UH’s new program is designed to have case managers build relationships with each person assigned to their care by devoting several hours a month to each individual. Each UH case manager will have no more than 30 people in their caseload at any given time and will care for these individuals over the course of months and possibly even years and will respond to a person’s needs in real time as they arise.

Case managers will be a mix of nurses, professional counselors, and social workers who will meet the patients in their homes and, for example, take them to the social security office to sign up for disability, or take them to the primary care appointments and sit with them in the appointment to help them understand treatment recommendations, or help work with them on what they need to do to take care of their health problems, or help them figure out how to manage their utilities, or how to organize their diet, and shop and cook if that’s what’s needed.

“This program is unique because it makes the relationship with the patient as the focus from which everything else flows,” explained Peter Pronovost, MD, PhD, Chief Quality & Transformation Officer at UH and co-principal investigator of the RWJF study.

“You have to start from a place of love. Love provides empathy for all, recognizing that the vast majority of people just want to be loved. With this program, we aim to help our patients feel connected and cared for. We know that means sometimes working through the bitterness, and the anxiety, and the anger that comes from having fallen through the cracks for so long. But we have to start somewhere.
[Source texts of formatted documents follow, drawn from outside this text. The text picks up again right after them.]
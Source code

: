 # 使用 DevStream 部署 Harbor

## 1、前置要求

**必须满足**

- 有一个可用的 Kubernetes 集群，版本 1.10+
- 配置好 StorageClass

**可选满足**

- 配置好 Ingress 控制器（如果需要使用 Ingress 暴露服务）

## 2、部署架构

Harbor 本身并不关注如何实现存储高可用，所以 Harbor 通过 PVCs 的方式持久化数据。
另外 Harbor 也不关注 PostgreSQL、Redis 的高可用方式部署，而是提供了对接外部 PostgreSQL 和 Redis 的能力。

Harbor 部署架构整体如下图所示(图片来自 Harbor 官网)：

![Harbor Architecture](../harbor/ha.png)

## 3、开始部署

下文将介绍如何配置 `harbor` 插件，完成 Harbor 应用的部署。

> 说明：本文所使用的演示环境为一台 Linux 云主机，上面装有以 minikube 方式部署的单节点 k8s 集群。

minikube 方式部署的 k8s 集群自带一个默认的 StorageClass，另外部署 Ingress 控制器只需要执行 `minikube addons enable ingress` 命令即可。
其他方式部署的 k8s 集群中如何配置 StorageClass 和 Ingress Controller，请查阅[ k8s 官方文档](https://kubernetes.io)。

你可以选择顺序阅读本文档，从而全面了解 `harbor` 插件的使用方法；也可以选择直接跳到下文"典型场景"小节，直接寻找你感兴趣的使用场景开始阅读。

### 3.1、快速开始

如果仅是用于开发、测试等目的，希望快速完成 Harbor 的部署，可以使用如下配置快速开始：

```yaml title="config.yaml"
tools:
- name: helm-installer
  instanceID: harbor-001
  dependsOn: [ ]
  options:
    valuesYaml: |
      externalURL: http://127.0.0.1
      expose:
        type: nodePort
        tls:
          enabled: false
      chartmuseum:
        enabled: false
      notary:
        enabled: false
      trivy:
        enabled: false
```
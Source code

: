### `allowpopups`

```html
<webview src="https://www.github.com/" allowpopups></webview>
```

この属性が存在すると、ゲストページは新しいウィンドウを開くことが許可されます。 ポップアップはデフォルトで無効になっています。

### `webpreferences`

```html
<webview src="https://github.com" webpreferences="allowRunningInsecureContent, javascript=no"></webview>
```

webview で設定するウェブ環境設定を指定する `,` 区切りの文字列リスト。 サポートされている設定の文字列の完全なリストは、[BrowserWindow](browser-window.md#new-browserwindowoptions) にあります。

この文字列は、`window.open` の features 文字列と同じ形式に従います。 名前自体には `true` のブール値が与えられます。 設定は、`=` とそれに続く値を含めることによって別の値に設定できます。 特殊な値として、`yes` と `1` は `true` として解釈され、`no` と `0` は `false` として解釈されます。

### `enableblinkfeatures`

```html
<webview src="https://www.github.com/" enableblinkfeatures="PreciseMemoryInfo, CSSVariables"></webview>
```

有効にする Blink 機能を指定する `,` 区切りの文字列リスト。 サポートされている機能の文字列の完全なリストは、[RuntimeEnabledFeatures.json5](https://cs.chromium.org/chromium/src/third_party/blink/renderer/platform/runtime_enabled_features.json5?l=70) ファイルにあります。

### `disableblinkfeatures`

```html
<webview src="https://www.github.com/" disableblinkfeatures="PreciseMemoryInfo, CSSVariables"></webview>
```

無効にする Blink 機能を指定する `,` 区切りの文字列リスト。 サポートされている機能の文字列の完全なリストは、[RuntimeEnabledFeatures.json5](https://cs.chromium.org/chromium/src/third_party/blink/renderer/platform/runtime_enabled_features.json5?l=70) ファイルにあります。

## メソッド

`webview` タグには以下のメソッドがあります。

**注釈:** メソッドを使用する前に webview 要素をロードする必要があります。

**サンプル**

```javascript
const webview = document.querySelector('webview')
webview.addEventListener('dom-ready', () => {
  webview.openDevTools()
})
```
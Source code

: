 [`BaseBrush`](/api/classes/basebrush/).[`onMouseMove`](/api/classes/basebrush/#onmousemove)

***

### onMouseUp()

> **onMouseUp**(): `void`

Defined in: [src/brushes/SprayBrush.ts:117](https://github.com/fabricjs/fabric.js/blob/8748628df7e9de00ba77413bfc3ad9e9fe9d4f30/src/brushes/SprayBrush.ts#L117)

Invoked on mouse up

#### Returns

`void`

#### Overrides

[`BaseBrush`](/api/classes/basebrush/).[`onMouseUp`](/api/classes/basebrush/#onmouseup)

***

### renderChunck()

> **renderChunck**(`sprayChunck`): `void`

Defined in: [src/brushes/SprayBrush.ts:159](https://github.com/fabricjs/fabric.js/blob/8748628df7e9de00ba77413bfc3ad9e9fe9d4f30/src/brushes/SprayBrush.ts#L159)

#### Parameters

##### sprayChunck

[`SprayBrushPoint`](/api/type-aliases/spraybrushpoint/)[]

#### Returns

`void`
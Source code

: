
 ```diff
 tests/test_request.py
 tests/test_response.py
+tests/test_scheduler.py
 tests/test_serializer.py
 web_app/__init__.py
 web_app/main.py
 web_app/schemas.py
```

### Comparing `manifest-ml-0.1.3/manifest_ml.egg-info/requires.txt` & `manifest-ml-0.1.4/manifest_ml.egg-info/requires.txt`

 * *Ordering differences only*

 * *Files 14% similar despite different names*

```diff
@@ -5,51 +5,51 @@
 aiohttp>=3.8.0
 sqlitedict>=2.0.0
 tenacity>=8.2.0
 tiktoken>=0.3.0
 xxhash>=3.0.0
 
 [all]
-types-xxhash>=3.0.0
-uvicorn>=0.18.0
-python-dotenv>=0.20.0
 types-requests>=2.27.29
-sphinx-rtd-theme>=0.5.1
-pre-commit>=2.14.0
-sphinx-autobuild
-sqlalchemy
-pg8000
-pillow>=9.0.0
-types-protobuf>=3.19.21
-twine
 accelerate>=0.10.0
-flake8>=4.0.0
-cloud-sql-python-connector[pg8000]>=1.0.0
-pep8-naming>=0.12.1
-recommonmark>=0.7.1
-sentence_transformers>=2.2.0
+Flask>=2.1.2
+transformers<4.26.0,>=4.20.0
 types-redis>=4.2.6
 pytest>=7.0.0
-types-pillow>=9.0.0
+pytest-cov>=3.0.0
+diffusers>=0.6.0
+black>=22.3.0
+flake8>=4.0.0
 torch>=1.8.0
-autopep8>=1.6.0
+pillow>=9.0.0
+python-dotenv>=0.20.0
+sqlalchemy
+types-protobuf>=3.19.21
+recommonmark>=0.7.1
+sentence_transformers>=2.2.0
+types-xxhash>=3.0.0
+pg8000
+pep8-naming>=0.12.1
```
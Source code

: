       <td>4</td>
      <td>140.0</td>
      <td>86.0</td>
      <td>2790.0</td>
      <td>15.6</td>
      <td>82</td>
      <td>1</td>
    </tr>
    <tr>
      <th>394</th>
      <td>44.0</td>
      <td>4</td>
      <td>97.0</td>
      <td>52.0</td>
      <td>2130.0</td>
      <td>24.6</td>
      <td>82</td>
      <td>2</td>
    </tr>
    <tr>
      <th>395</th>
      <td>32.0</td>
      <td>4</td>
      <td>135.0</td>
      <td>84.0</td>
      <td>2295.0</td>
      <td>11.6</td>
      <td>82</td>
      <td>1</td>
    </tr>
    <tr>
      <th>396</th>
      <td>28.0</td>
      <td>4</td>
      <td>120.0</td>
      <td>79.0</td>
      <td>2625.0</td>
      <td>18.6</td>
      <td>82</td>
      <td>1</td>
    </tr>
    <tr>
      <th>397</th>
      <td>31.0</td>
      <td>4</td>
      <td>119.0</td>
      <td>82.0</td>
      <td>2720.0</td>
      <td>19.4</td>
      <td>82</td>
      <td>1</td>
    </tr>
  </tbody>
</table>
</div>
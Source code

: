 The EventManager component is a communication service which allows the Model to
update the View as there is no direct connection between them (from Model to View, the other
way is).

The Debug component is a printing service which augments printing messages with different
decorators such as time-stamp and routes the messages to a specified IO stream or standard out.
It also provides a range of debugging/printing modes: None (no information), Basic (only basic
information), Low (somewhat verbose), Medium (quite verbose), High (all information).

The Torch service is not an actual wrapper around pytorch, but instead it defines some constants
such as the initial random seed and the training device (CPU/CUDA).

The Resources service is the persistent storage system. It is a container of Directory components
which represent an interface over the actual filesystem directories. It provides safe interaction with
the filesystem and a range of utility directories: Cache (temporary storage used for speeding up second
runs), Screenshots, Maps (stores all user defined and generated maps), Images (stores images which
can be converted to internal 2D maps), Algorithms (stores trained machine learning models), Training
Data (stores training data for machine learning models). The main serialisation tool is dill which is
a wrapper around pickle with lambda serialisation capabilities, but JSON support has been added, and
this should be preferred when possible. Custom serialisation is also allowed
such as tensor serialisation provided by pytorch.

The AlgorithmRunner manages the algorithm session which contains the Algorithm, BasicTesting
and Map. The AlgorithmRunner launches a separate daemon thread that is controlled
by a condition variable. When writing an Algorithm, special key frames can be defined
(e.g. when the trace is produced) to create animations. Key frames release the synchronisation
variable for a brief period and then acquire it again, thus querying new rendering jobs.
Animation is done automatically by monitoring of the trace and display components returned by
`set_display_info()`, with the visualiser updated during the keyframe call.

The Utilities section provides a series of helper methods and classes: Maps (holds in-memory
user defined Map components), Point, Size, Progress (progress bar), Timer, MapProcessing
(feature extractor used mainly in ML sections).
Change progresses at the speed of trust.

“The grant builds upon and extends our prior efforts to improve population health to focus on the most vulnerable.  No doubt what we learn here will extend to others,” said Dr. Pronovost.

We will also determine if this type of approach will have success in keeping people healthy at home, and eliminating defects in value for the patient, and therefore reduce the overall cost of care for each patient,” Dr. Runnels concluded.